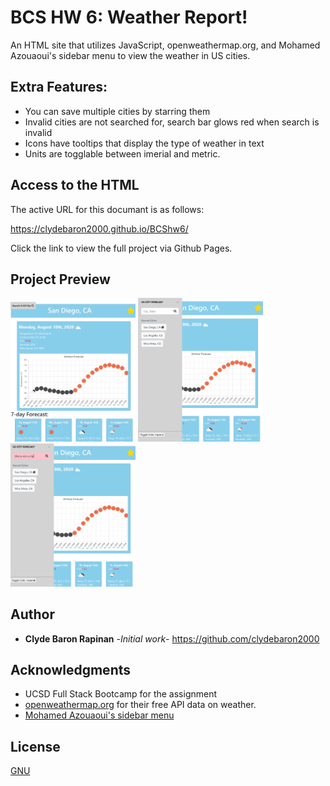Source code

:# BCS HW 6: Weather Report!

An HTML site that utilizes JavaScript, openweathermap.org, and Mohamed Azouaoui's sidebar menu to view the weather in US cities.

## Extra Features:
* You can save multiple cities by starring them
* Invalid cities are not searched for, search bar glows red when search is invalid
* Icons have tooltips that display the type of weather in text
* Units are togglable between imerial and metric.

## Access to the HTML

The active URL for this documant is as follows:

https://clydebaron2000.github.io/BCShw6/

Click the link to view the full project via Github Pages.

## Project Preview

<img src="Assets/mainMenu.PNG" width="200px"/>
<img src="Assets/sidebarDisplay.PNG" width="200px"/>
<img src="Assets/error.PNG" width="200px"/>


## Author

* **Clyde Baron Rapinan** -*Initial work*- https://github.com/clydebaron2000

## Acknowledgments

* UCSD Full Stack Bootcamp for the assignment
* [openweathermap.org](https://openweathermap.org) for their free API data on weather.
* [Mohamed Azouaoui's sidebar menu](https://github.com/azouaoui-med/pro-sidebar-template) 

## License

[GNU](https://choosealicense.com/licenses/gpl-3.0/)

++++++++++

Looking at the records above, in how many lines does the word "Assets" occur? Reply with the number alone.

3